A character recognition system for recognizing an image of a user's finger shape representing a target character,
In order to photograph in color a state in which a user wearing color gloves in which each tip region of the five fingers and a partial region of the back of the hand are color-coded in six different colors are put in both hands facing the back of both hands Shooting means,
Template storage means for storing the first template data and the second template data in association with each of the first character component and the second character component constituting the target character;
Verification data generation means for generating first verification data and second verification data based on the frame image read from the imaging means;
Calculating a first inter-vector distance between the first matching data and the first template data and a second inter-vector distance between the second matching data and the second template data; The first character component associated with the first template data having the smallest inter-vector distance and the second character data associated with the second template data having the smallest inter-vector distance. Character component determination means for outputting a character component as a determination result;
Character information generating means for generating character information corresponding to a target character composed of the first character component and the second character component output as a determination result;
Character recognition system.

The collation data generating means
Image dividing means for dividing the frame image into two in the X-axis direction and dividing the frame image into a first image showing the color glove fitted on one hand and a second image showing the color glove fitted on the other hand; ,
For each of the first image and the second image, a colored region extracting means for extracting a colored region of the color glove,
For each of the first image and the second image, a distance between the centers of gravity between the center of gravity of the colored region corresponding to a part of the back of the hand and the center of gravity of the colored region corresponding to the tip portion of the finger. Means for calculating the distance between the center of gravity to be calculated;
Normalizing means for normalizing the calculated distance between the centers of gravity based on the area of the colored region corresponding to a part of the back of the hand,
The first set data including the normalized distance between the centers of gravity of the five fingers of the one hand as elements is generated as first matching data, and the normal of the five fingers of the other hand Generating as a second collation data set data having the distance between the centroids as an element;
The character recognition system according to claim 1.
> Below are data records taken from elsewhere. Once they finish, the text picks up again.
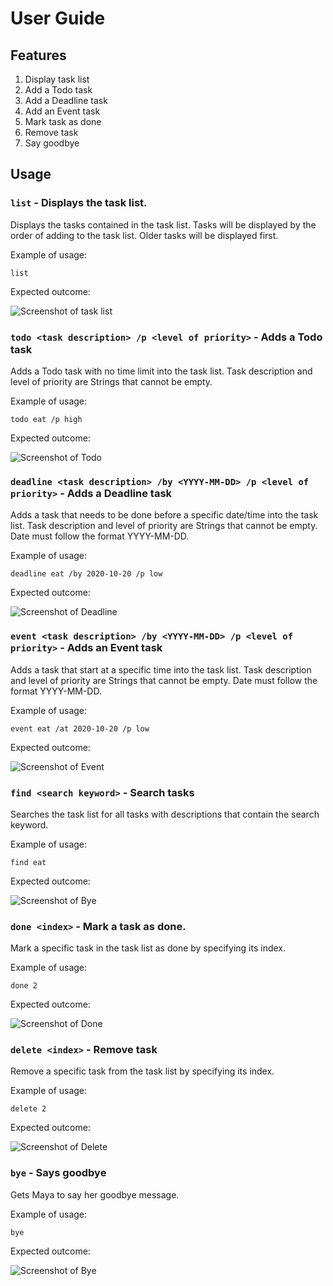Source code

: # User Guide

## Features 

1. Display task list 
1. Add a Todo task
1. Add a Deadline task
1. Add an Event task
1. Mark task as done
1. Remove task
1. Say goodbye


## Usage

### `list` - Displays the task list.

Displays the tasks contained in the task list. Tasks will be displayed by the order of adding to the task list.
Older tasks will be displayed first.

Example of usage: 

`list`

Expected outcome:

![Screenshot of task list](./screenshots/list.png)

### `todo <task description> /p <level of priority>` - Adds a Todo task

Adds a Todo task with no time limit into the task list. 
Task description and level of priority are Strings that cannot be empty.

Example of usage:

`todo eat /p high`

Expected outcome:

![Screenshot of Todo](./screenshots/todo.png)

### `deadline <task description> /by <YYYY-MM-DD> /p <level of priority>` - Adds a Deadline task

Adds a task that needs to be done before a specific date/time into the task list. 
Task description and level of priority are Strings that cannot be empty. Date must follow the format YYYY-MM-DD.

Example of usage:

`deadline eat /by 2020-10-20 /p low`

Expected outcome:

![Screenshot of Deadline](./screenshots/deadline.png)

### `event <task description> /by <YYYY-MM-DD> /p <level of priority>` - Adds an Event task

Adds a task that start at a specific time into the task list.
Task description and level of priority are Strings that cannot be empty. Date must follow the format YYYY-MM-DD.

Example of usage:

`event eat /at 2020-10-20 /p low`

Expected outcome:

![Screenshot of Event](./screenshots/event.png)

### `find <search keyword>` - Search tasks

Searches the task list for all tasks with descriptions that contain the search keyword.

Example of usage:

`find eat`

Expected outcome:

![Screenshot of Bye](./screenshots/find.png)

### `done <index>` - Mark a task as done.

Mark a specific task in the task list as done by specifying its index.

Example of usage:

`done 2`

Expected outcome:

![Screenshot of Done](./screenshots/done.png)

### `delete <index>` - Remove task

Remove a specific task from the task list by specifying its index.

Example of usage:

`delete 2`

Expected outcome:

![Screenshot of Delete](./screenshots/delete.png)

### `bye` - Says goodbye

Gets Maya to say her goodbye message.

Example of usage:

`bye`

Expected outcome:

![Screenshot of Bye](./screenshots/bye.png)



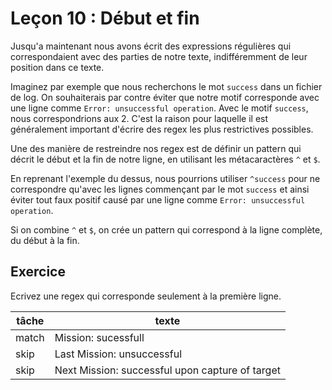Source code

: # Leçon 10 : Début et fin

Jusqu'a maintenant nous avons écrit des expressions régulières qui correspondaient avec des parties de notre texte, indifféremment de leur position dans ce texte.

Imaginez par exemple que nous recherchons le mot `success` dans un fichier de log. On souhaiterais par contre éviter que notre motif corresponde avec une ligne comme `Error: unsuccessful operation`. Avec le motif `success`, nous correspondrions aux 2. C'est la raison pour laquelle il est généralement important d'écrire des regex les plus restrictives possibles.

Une des manière de restreindre nos regex est de définir un pattern qui décrit le début et la fin de notre ligne, en utilisant les métacaractères `^` et `$`.

En reprenant l'exemple du dessus, nous pourrions utiliser `^success` pour ne correspondre qu'avec les lignes commençant par le mot `success` et ainsi éviter tout faux positif causé par une ligne comme `Error: unsuccessful operation`.

Si on combine `^` et `$`, on crée un pattern qui correspond à la ligne complète, du début à la fin.

## Exercice

Ecrivez une regex qui corresponde seulement à la première ligne.

| tâche | texte                                           |
| ----- | ----------------------------------------------- |
| match | Mission: sucessfull                             |
| skip  | Last Mission: unsuccessful                      |
| skip  | Next Mission: successful upon capture of target |
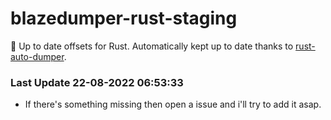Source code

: # blazedumper-rust-staging

🚀 Up to date offsets for Rust. Automatically kept up to date thanks to [rust-auto-dumper](https://github.com/Akandesh/rust-auto-dumper).


### Last Update 22-08-2022 06:53:33
- If there's something missing then open a issue and i'll try to add it asap.
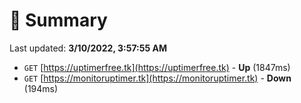 # 📖 Summary
Last updated: **3/10/2022, 3:57:55 AM**

- `GET` [https://uptimerfree.tk](https://uptimerfree.tk) - **Up** (1847ms)
- `GET` [https://monitoruptimer.tk](https://monitoruptimer.tk) - **Down** (194ms)
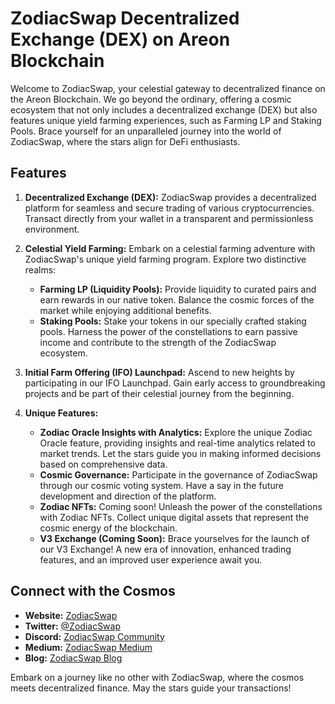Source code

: # ZodiacSwap Decentralized Exchange (DEX) on Areon Blockchain


Welcome to ZodiacSwap, your celestial gateway to decentralized finance on the Areon Blockchain. We go beyond the ordinary, offering a cosmic ecosystem that not only includes a decentralized exchange (DEX) but also features unique yield farming experiences, such as Farming LP and Staking Pools. Brace yourself for an unparalleled journey into the world of ZodiacSwap, where the stars align for DeFi enthusiasts.

## Features

1. **Decentralized Exchange (DEX):**
   ZodiacSwap provides a decentralized platform for seamless and secure trading of various cryptocurrencies. Transact directly from your wallet in a transparent and permissionless environment.

2. **Celestial Yield Farming:**
   Embark on a celestial farming adventure with ZodiacSwap's unique yield farming program. Explore two distinctive realms:
   - **Farming LP (Liquidity Pools):**
     Provide liquidity to curated pairs and earn rewards in our native token. Balance the cosmic forces of the market while enjoying additional benefits.
   - **Staking Pools:**
     Stake your tokens in our specially crafted staking pools. Harness the power of the constellations to earn passive income and contribute to the strength of the ZodiacSwap ecosystem.

3. **Initial Farm Offering (IFO) Launchpad:**
   Ascend to new heights by participating in our IFO Launchpad. Gain early access to groundbreaking projects and be part of their celestial journey from the beginning.

4. **Unique Features:**
   - **Zodiac Oracle Insights with Analytics:**
     Explore the unique Zodiac Oracle feature, providing insights and real-time analytics related to market trends. Let the stars guide you in making informed decisions based on comprehensive data.
   - **Cosmic Governance:**
     Participate in the governance of ZodiacSwap through our cosmic voting system. Have a say in the future development and direction of the platform.
   - **Zodiac NFTs:**
     Coming soon! Unleash the power of the constellations with Zodiac NFTs. Collect unique digital assets that represent the cosmic energy of the blockchain.
   - **V3 Exchange (Coming Soon):**
     Brace yourselves for the launch of our V3 Exchange! A new era of innovation, enhanced trading features, and an improved user experience await you.

## Connect with the Cosmos

- **Website:** [ZodiacSwap](https://zodiacswap.xyz)
- **Twitter:** [@ZodiacSwap](https://twitter.com/ZodiacSwap)
- **Discord:** [ZodiacSwap Community](#)
- **Medium:** [ZodiacSwap Medium](#)
- **Blog:** [ZodiacSwap Blog](https://blog.zodiacswap.xyz)

Embark on a journey like no other with ZodiacSwap, where the cosmos meets decentralized finance. May the stars guide your transactions!
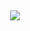 ⠀

<p align="center"> <img src="https://komarev.com/ghpvc/?username=MURDERBUDDY&color=db91b1&label=⠀BODIES⠀"> </p>

⠀
⠀
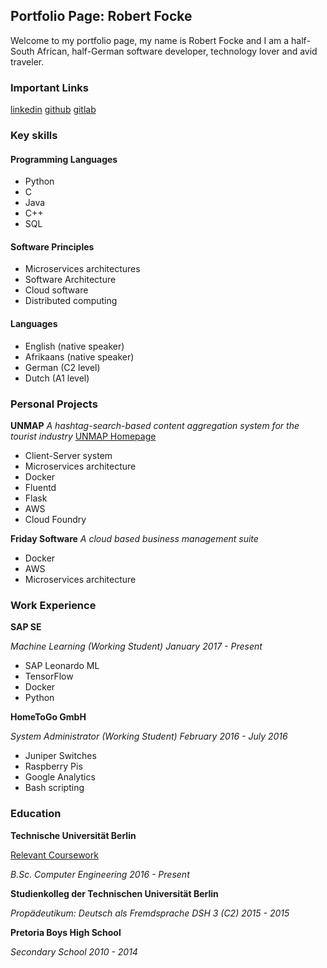 ## Portfolio Page: Robert Focke

Welcome to my portfolio page, my name is Robert Focke and I am a half-South African, half-German software developer, technology lover and avid traveler.

### Important Links

[linkedin](https://www.linkedin.com/in/robertfocke/)
[github](https://github.com/shinroo/)
[gitlab](https://gitlab.com/robert.focke96)

### Key skills

#### Programming Languages
- Python
- C
- Java
- C++
- SQL

#### Software Principles
- Microservices architectures
- Software Architecture
- Cloud software
- Distributed computing

#### Languages
- English (native speaker)
- Afrikaans (native speaker)
- German (C2 level)
- Dutch (A1 level)

### Personal Projects

**UNMAP**
*A hashtag-search-based content aggregation system for the tourist industry*
[UNMAP Homepage](https://www.unmap.eu/)
- Client-Server system
- Microservices architecture
- Docker
- Fluentd
- Flask
- AWS
- Cloud Foundry

**Friday Software**
*A cloud based business management suite*
- Docker
- AWS
- Microservices architecture

### Work Experience

**SAP SE**

*Machine Learning (Working Student)*
*January 2017 - Present*

- SAP Leonardo ML
- TensorFlow
- Docker
- Python

**HomeToGo GmbH**

*System Administrator (Working Student)*
*February 2016 - July 2016*

- Juniper Switches
- Raspberry Pis
- Google Analytics
- Bash scripting

### Education

**Technische Universität Berlin**

[Relevant Coursework](https://github.com/shinroo/TUB_Programs)

*B.Sc. Computer Engineering*
*2016 - Present*

**Studienkolleg der Technischen Universität Berlin**

*Propädeutikum: Deutsch als Fremdsprache*
*DSH 3 (C2)*
*2015 - 2015*

**Pretoria Boys High School**

*Secondary School*
*2010 - 2014*

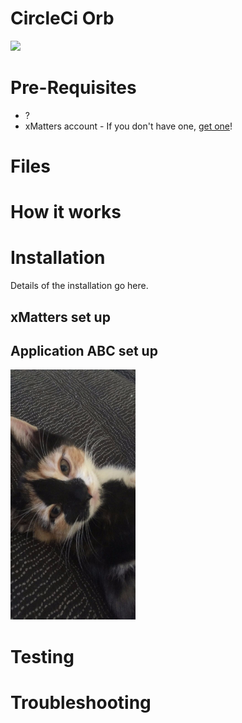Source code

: # CircleCi Orb


<kbd>
  <img src="https://github.com/xmatters/xMatters-Labs/raw/master/media/disclaimer.png">
</kbd>

# Pre-Requisites
* ?
* xMatters account - If you don't have one, [get one](https://www.xmatters.com)!

# Files


# How it works


# Installation
Details of the installation go here. 

## xMatters set up



## Application ABC set up

<kbd>
  <img src="media/cat-tax.png" width="200" height="400">
</kbd>


# Testing

# Troubleshooting

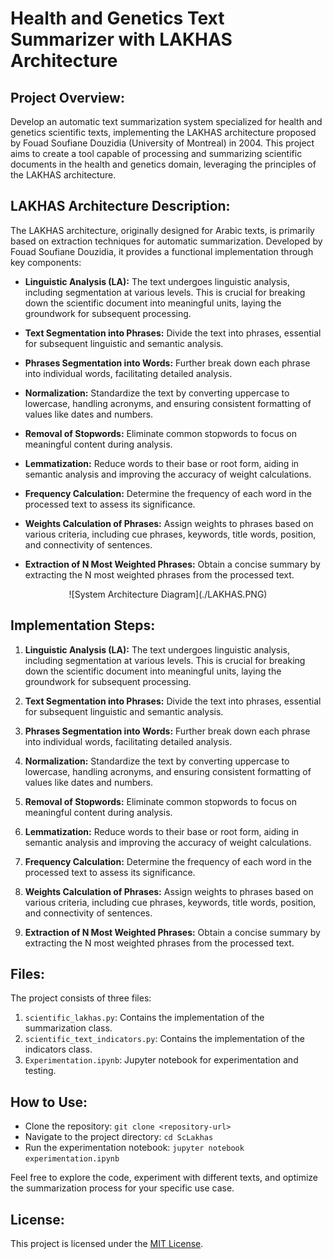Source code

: # Health and Genetics Text Summarizer with LAKHAS Architecture

## Project Overview:

Develop an automatic text summarization system specialized for health and genetics scientific texts, implementing the LAKHAS architecture proposed by Fouad Soufiane Douzidia (University of Montreal) in 2004. This project aims to create a tool capable of processing and summarizing scientific documents in the health and genetics domain, leveraging the principles of the LAKHAS architecture.

## LAKHAS Architecture Description:

The LAKHAS architecture, originally designed for Arabic texts, is primarily based on extraction techniques for automatic summarization. Developed by Fouad Soufiane Douzidia, it provides a functional implementation through key components:

- **Linguistic Analysis (LA):** The text undergoes linguistic analysis, including segmentation at various levels. This is crucial for breaking down the scientific document into meaningful units, laying the groundwork for subsequent processing.

- **Text Segmentation into Phrases:** Divide the text into phrases, essential for subsequent linguistic and semantic analysis.

- **Phrases Segmentation into Words:** Further break down each phrase into individual words, facilitating detailed analysis.

- **Normalization:** Standardize the text by converting uppercase to lowercase, handling acronyms, and ensuring consistent formatting of values like dates and numbers.

- **Removal of Stopwords:** Eliminate common stopwords to focus on meaningful content during analysis.

- **Lemmatization:** Reduce words to their base or root form, aiding in semantic analysis and improving the accuracy of weight calculations.

- **Frequency Calculation:** Determine the frequency of each word in the processed text to assess its significance.

- **Weights Calculation of Phrases:** Assign weights to phrases based on various criteria, including cue phrases, keywords, title words, position, and connectivity of sentences.

- **Extraction of N Most Weighted Phrases:** Obtain a concise summary by extracting the N most weighted phrases from the processed text.

<div align="center">![System Architecture Diagram](./LAKHAS.PNG)</div>

## Implementation Steps:

1. **Linguistic Analysis (LA):** The text undergoes linguistic analysis, including segmentation at various levels. This is crucial for breaking down the scientific document into meaningful units, laying the groundwork for subsequent processing.

2. **Text Segmentation into Phrases:** Divide the text into phrases, essential for subsequent linguistic and semantic analysis.

3. **Phrases Segmentation into Words:** Further break down each phrase into individual words, facilitating detailed analysis.

4. **Normalization:** Standardize the text by converting uppercase to lowercase, handling acronyms, and ensuring consistent formatting of values like dates and numbers.

5. **Removal of Stopwords:** Eliminate common stopwords to focus on meaningful content during analysis.

6. **Lemmatization:** Reduce words to their base or root form, aiding in semantic analysis and improving the accuracy of weight calculations.

7. **Frequency Calculation:** Determine the frequency of each word in the processed text to assess its significance.

8. **Weights Calculation of Phrases:** Assign weights to phrases based on various criteria, including cue phrases, keywords, title words, position, and connectivity of sentences.

9. **Extraction of N Most Weighted Phrases:** Obtain a concise summary by extracting the N most weighted phrases from the processed text.

## Files:

The project consists of three files:
1. `scientific_lakhas.py`: Contains the implementation of the summarization class.
2. `scientific_text_indicators.py`: Contains the implementation of the indicators class.
3. `Experimentation.ipynb`: Jupyter notebook for experimentation and testing.

## How to Use:

- Clone the repository: `git clone <repository-url>`
- Navigate to the project directory: `cd ScLakhas`
- Run the experimentation notebook: `jupyter notebook experimentation.ipynb`

Feel free to explore the code, experiment with different texts, and optimize the summarization process for your specific use case.

## License:

This project is licensed under the [MIT License](./LICENSE).

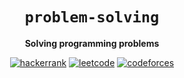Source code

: <div align="center">
  <h1><code>problem-solving</code></h1>

  <strong>Solving programming problems</strong>
  
  [![hackerrank](https://img.shields.io/badge/hackerrank-neon)](https://hackerrank.com/profile/unobatbayar)
  [![leetcode](https://img.shields.io/badge/leetcode-yellow)](https://leetcode.com/u/unobatbayar)
  [![codeforces](https://img.shields.io/badge/codeforces-blue)](https://codeforces.com/profile/unobatbayar)

</div>


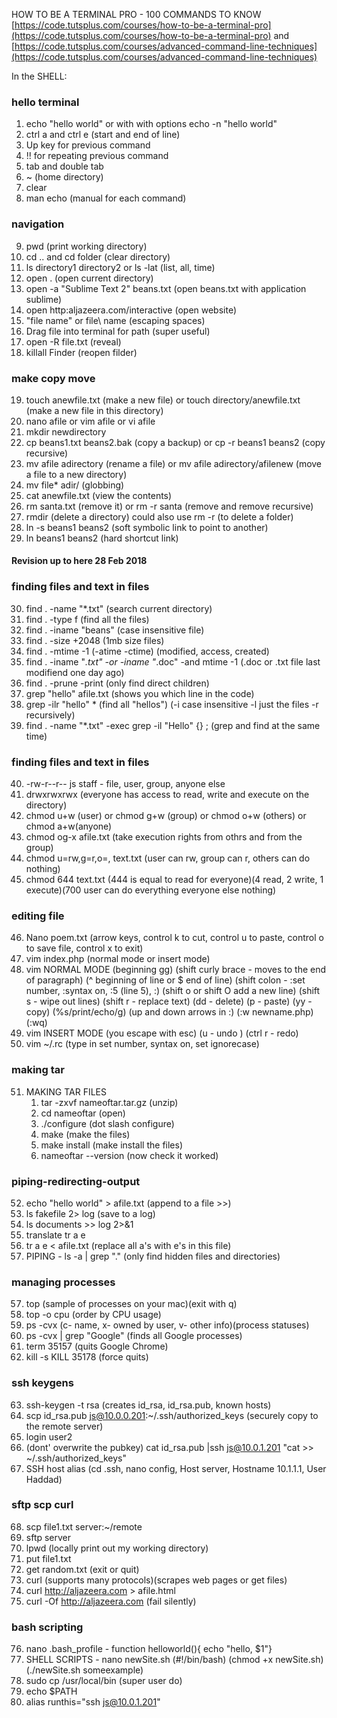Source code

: HOW TO BE A TERMINAL PRO - 100 COMMANDS TO KNOW
[https://code.tutsplus.com/courses/how-to-be-a-terminal-pro](https://code.tutsplus.com/courses/how-to-be-a-terminal-pro) and [https://code.tutsplus.com/courses/advanced-command-line-techniques](https://code.tutsplus.com/courses/advanced-command-line-techniques)

In the SHELL:
### hello terminal
1. echo "hello world" or with with options echo -n "hello world"
2. ctrl a and ctrl e (start and end of line)
3. Up key for previous command
4. !! for repeating previous command
5. tab and double tab
6. ~ (home directory)
7. clear
8. man echo (manual for each command)

### navigation
9. pwd (print working directory)
10. cd .. and cd folder (clear directory)
11. ls directory1 directory2 or ls -lat (list, all, time)
12. open . (open current directory)
13. open -a "Sublime Text 2" beans.txt (open beans.txt with application sublime)
14. open http:aljazeera.com/interactive (open website)
15. "file name" or file\ name (escaping spaces)
16. Drag file into terminal for path (super useful)
17. open -R file.txt (reveal)
18. killall Finder (reopen filder)

### make copy move
19. touch anewfile.txt (make a new file) or touch directory/anewfile.txt (make a new file in this directory)
20. nano afile or vim afile or vi afile
21. mkdir newdirectory
22. cp beans1.txt beans2.bak (copy a backup) or cp -r beans1 beans2 (copy recursive)
23. mv afile adirectory (rename a file) or mv afile adirectory/afilenew (move a file to a new directory)
24. mv file* adir/ (globbing)
25. cat anewfile.txt (view the contents)
26. rm santa.txt (remove it) or rm -r santa (remove and remove recursive)
27. rmdir (delete a directory) could also use rm -r (to delete a folder)
28. ln -s beans1 beans2 (soft symbolic link to point to another)
29. ln beans1 beans2 (hard shortcut link)
#### Revision up to here 28 Feb 2018
### finding files and text in files
30. find . -name "*.txt" (search current directory)
31. find . -type f (find all the files)
32. find . -iname "beans" (case insensitive file)
33. find . -size +2048 (1mb size files)
34. find . -mtime -1 (-atime -ctime) (modified, access, created)
35. find . -iname "*.txt" -or -iname "*.doc" -and mtime -1 (.doc or .txt file last modifiend one day ago)
36. find . -prune -print (only find direct children)
37. grep "hello" afile.txt (shows you which line in the code)
38. grep -ilr "hello" * (find all "hellos") (-i case insensitive -l just the files -r recursively)
39. find . -name "*.txt" -exec grep -il "Hello" {} \; (grep and find at the same time)

### finding files and text in files
40. -rw-r--r-- js staff - file, user, group, anyone else
41. drwxrwxrwx (everyone has access to read, write and execute on the directory)
42. chmod u+w (user) or chmod g+w (group) or chmod o+w (others) or chmod a+w(anyone)
43. chmod og-x afile.txt (take execution rights from othrs and from the group)
44. chmod u=rw,g=r,o=, text.txt (user can rw, group can r, others can do nothing)
45. chmod 644 text.txt (444 is equal to read for everyone)(4 read, 2 write, 1 execute)(700 user can do everything everyone else nothing)

### editing file
46. Nano poem.txt (arrow keys, control k to cut, control u to paste, control o to save file, control x to exit)
47. vim index.php (normal mode or insert mode)
48. vim NORMAL MODE (beginning gg) (shift curly brace - moves to the end of paragraph) (^ beginning of line or $ end of line) (shift colon - :set number, :syntax on, :5 (line 5), :) (shift o or shift O add a new line) (shift s - wipe out lines) (shift r - replace text) (dd - delete) (p - paste) (yy - copy) (%s/print/echo/g) (up and down arrows in :) (:w newname.php) (:wq)
49. vim INSERT MODE (you escape with esc) (u - undo ) (ctrl r - redo)
50. vim ~/.rc (type in set number, syntax on, set ignorecase)

### making tar
51. MAKING TAR FILES
	1. tar -zxvf nameoftar.tar.gz (unzip)
	2. cd nameoftar (open)
	3. ./configure (dot slash configure)
	4. make (make the files)
	5. make install (make install the files)
	6. nameoftar --version (now check it worked)

### piping-redirecting-output
52. echo "hello world" > afile.txt (append to a file >>)
53. ls fakefile 2> log (save to a log)
53. ls documents >> log  2>&1
54. translate tr a e
55. tr a e < afile.txt (replace all a's with e's in this file)
56. PIPING - ls -a | grep "\." (only find hidden files and directories)

### managing processes
57. top (sample of processes on your mac)(exit with q)
58. top -o cpu (order by CPU usage)
59. ps -cvx (c- name, x- owned by user, v- other info)(process statuses)
60. ps -cvx | grep "Google" (finds all Google processes)
61. term 35157 (quits Google Chrome)
62. kill -s KILL 35178 (force quits)

### ssh keygens
63. ssh-keygen -t rsa (creates id_rsa, id_rsa.pub, known hosts)
64. scp id_rsa.pub js@10.0.0.201:~/.ssh/authorized_keys (securely copy to the remote server)
65. login user2
66. (dont' overwrite the pubkey) cat id_rsa.pub |ssh js@10.0.1.201 "cat >> ~/.ssh/authorized_keys"
67. SSH host alias (cd .ssh, nano config, Host server, Hostname 10.1.1.1, User Haddad)

### sftp scp curl
68. scp file1.txt server:~/remote
69. sftp server
70. lpwd (locally print out my working directory)
71. put file1.txt
72. get random.txt (exit or quit)
73. curl (supports many protocols)(scrapes web pages or get files)
74. curl http://aljazeera.com > afile.html
75. curl -Of http://aljazeera.com (fail silently)

### bash scripting
76. nano .bash_profile - function helloworld(){ echo "hello, $1"}
77. SHELL SCRIPTS - nano newSite.sh (#!/bin/bash) (chmod +x newSite.sh)(./newSite.sh someexample)
78. sudo cp /usr/local/bin (super user do)
79. echo $PATH
80. alias runthis="ssh js@10.0.1.201"





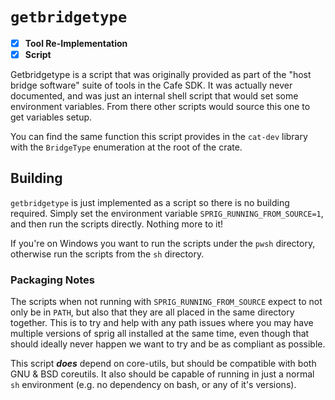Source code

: # `getbridgetype` #

- [x] **Tool Re-Implementation**
- [x] **Script**

Getbridgetype is a script that was originally provided as part of the "host
bridge software" suite of tools in the Cafe SDK. It was actually never
documented, and was just an internal shell script that would set some
environment variables. From there other scripts would source this one to get
variables setup.

You can find the same function this script provides in the `cat-dev` library
with the `BridgeType` enumeration at the root of the crate.

## Building ##

`getbridgetype` is just implemented as a script so there is no building
required. Simply set the environment variable `SPRIG_RUNNING_FROM_SOURCE=1`,
and then run the scripts directly. Nothing more to it!

If you're on Windows you want to run the scripts under the `pwsh` directory, 
otherwise run the scripts from the `sh` directory.

### Packaging Notes ###

The scripts when not running with `SPRIG_RUNNING_FROM_SOURCE` expect to not
only be in `PATH`, but also that they are all placed in the same directory
together. This is to try and help with any path issues where you may have
multiple versions of sprig all installed at the same time, even though that
should ideally never happen we want to try and be as compliant as possible.

This script ***does*** depend on core-utils, but should be compatible with both
GNU & BSD coreutils. It also should be capable of running in just a normal `sh`
environment (e.g. no dependency on bash, or any of it's versions).
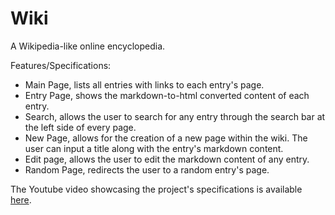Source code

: # Wiki

A Wikipedia-like online encyclopedia.

Features/Specifications:
* Main Page, lists all entries with links to each entry's page.
* Entry Page, shows the markdown-to-html converted content of each entry.
* Search, allows the user to search for any entry through the search bar at the left side of every page.
* New Page, allows for the creation of a new page within the wiki. The user can input a title along with the entry's markdown content.
* Edit page, allows the user to edit the markdown content of any entry.
* Random Page, redirects the user to a random entry's page.

The Youtube video showcasing the project's specifications is available [here](https://www.youtube.com/watch?v=woG8WDyXgnY&list=PLEwYjESKyptEQMIGmzPk8NRsDUI7MHCUm&index=2&ab_channel=AliAhmed).
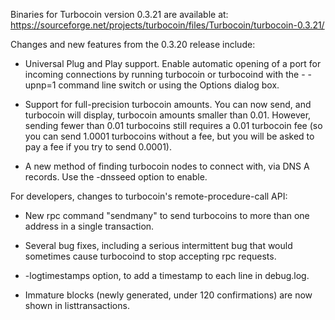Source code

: Binaries for Turbocoin version 0.3.21 are available at:
  https://sourceforge.net/projects/turbocoin/files/Turbocoin/turbocoin-0.3.21/

Changes and new features from the 0.3.20 release include:

* Universal Plug and Play support.  Enable automatic opening of a port for incoming connections by running turbocoin or turbocoind with the - -upnp=1 command line switch or using the Options dialog box.

* Support for full-precision turbocoin amounts.  You can now send, and turbocoin will display, turbocoin amounts smaller than 0.01.  However, sending fewer than 0.01 turbocoins still requires a 0.01 turbocoin fee (so you can send 1.0001 turbocoins without a fee, but you will be asked to pay a fee if you try to send 0.0001).

* A new method of finding turbocoin nodes to connect with, via DNS A records. Use the -dnsseed option to enable.

For developers, changes to turbocoin's remote-procedure-call API:

* New rpc command "sendmany" to send turbocoins to more than one address in a single transaction.

* Several bug fixes, including a serious intermittent bug that would sometimes cause turbocoind to stop accepting rpc requests.

* -logtimestamps option, to add a timestamp to each line in debug.log.

* Immature blocks (newly generated, under 120 confirmations) are now shown in listtransactions.
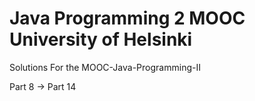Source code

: # Java Programming 2 MOOC University of Helsinki

Solutions For the MOOC-Java-Programming-II

Part 8 -> Part 14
The collation data generating means
Finger rest determination means that evaluates the amount of movement of the center of gravity of the colored region corresponding to the tip of the finger between two frame images that move back and forth in time and determines whether the finger is stationary based on the evaluation result Including
Only when it is determined that the fingers of both hands of the user are stationary, the verification data is generated.
The character recognition system according to claim 2.

The colored area extracting means includes
For each of the first image and the second image, a pixel region surrounded by four sides of a rectangle circumscribing the foreground image extracted by the background difference method is defined as a hand region, and the image before the background difference application 4. The character according to claim 2, wherein the colored region corresponding to a part of the back of the hand is extracted from a hand region, and the colored region corresponding to the tip portion of the finger is extracted from the foreground image after applying background difference. Recognition system.

The collation data generating means
Data validity judging means for judging the validity of the first and second set data in view of anatomical constraints on human fingers,
The collation data including the set data is generated only when it is determined that both the first and second set data are valid. 5. Character recognition system.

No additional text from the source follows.